Flashlights streaked into the underside of the house and suddenly a shot rang out on the far side. Dean heard the sounds of running feet and rushed to where the gunshot had been fired. A policeman named Mike had filled a stray dog with buckshot, the animal still thrashing until another officer put it out of its misery.

'There! Over there!” shouted another cop, hearing something moving off through the bush.

The chase was on, Dean armed now with a 12-gauge shotgun, Sid beside him with Staubb's .38, everyone fanning out, trying to ensnare the killer in a human net.

'He's armed and dangerous,” Dean told the men.

'Armed with what?'

'So far as we know, only a knife, but it's his weapon of choice.'

'Hear that, men?'

Up and down the line, the word was passed as the manhunt moved into the dark woods.

'Going to send two of my men back to make a call for dogs,” said the officer in charge, Staubb's superior. “We ain't letting this bastard get away.'

'You better tell your men to shoot at anything that moves out there, Captain,” said Sid. “This guy will look like a wild boar out here, he's that hairy and little.'

'I'll pass that along.'

Sid's warning went down the line. The two cops were sent back in a team for the dogs. It would be well into daylight the next time they saw Hamel's little brother.

Aching from his wounds, the one in his arm in particular, Dean found he could not recall a time in his life when the morning's first light had ever meant so much. The dogs and additional men had arrived, and finding the scent of the killer from some discarded clothing in his hovel, the search was resumed. The man most knowledgeable about the dogs was given the go-ahead to let them loose, come what may, after Dean and Sid together had recalled the events of the night, explaining how they had cornered the last member of the so-called Scalping Crew.

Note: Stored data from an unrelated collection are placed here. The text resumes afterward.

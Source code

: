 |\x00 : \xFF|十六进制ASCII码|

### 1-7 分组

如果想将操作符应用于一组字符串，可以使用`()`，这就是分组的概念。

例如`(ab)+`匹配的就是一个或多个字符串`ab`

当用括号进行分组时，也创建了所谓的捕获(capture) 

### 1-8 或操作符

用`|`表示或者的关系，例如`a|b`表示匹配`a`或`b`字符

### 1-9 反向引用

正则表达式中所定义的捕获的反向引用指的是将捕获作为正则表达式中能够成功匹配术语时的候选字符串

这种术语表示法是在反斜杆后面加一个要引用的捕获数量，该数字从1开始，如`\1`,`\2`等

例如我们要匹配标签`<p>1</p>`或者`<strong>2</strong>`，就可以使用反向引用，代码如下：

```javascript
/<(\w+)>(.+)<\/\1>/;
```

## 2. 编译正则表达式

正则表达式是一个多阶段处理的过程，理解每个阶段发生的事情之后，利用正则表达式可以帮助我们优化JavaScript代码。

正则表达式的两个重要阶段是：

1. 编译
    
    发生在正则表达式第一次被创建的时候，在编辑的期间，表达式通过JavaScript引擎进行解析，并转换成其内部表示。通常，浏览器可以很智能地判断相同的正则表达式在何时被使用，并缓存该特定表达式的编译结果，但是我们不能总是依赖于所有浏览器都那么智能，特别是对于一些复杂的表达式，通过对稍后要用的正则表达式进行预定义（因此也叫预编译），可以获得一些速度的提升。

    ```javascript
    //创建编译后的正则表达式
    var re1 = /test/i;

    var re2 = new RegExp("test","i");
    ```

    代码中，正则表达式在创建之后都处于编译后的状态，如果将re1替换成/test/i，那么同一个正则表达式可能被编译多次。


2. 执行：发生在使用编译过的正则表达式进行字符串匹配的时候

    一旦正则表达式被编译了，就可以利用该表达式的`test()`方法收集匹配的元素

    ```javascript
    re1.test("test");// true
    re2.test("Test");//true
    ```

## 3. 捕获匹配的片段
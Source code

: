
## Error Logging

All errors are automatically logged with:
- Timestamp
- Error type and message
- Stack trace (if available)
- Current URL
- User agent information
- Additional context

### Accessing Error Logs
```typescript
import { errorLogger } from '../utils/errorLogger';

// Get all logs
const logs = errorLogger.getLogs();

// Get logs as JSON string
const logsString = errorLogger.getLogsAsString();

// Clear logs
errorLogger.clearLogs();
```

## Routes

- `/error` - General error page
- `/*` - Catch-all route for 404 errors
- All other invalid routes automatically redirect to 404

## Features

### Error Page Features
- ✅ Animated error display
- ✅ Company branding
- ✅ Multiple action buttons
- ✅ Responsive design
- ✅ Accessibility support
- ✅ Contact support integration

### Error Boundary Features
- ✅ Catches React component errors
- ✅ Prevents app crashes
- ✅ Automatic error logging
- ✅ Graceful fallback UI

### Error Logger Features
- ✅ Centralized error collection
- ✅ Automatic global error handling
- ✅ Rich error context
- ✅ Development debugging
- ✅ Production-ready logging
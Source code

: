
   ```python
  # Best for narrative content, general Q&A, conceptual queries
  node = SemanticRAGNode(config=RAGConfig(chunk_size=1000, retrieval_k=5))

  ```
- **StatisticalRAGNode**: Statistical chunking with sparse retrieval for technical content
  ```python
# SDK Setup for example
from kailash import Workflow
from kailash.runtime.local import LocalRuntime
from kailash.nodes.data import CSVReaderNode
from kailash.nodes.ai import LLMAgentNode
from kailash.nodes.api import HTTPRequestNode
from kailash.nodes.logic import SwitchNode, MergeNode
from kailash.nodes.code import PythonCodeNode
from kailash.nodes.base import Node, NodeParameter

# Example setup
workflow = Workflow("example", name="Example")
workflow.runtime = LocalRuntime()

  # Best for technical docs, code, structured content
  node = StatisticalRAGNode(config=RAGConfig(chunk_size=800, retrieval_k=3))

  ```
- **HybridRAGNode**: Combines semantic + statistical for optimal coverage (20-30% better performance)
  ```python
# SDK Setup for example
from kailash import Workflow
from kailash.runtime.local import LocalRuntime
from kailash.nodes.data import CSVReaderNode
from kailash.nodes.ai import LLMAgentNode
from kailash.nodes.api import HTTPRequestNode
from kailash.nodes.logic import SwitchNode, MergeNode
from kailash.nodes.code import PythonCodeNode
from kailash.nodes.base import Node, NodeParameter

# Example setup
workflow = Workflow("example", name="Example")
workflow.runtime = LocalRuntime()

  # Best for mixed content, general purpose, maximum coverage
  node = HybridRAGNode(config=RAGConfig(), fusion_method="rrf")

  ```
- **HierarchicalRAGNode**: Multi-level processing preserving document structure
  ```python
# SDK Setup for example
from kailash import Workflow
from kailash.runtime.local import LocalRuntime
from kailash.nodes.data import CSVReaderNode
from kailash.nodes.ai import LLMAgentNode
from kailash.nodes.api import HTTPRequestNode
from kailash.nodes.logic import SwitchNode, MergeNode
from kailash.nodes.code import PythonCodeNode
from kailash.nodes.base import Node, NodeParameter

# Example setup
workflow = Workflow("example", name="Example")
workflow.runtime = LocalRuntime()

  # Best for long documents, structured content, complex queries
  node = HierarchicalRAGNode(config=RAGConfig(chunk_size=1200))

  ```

'It's a certainty that this little man has lived off the land before,” finished Dean, recalling the years he'd lived alone at that Montana homestead while his brother was placed in county home. Sid reminded Dean that the dwarf also had had to fend for himself the entire time his brother was in Vietnam.

'So,” continued Dean, “this killer could live out there in your swampland for any number of years, unless he's rooted out now.'

'Nothin’ could survive out there,” said one man.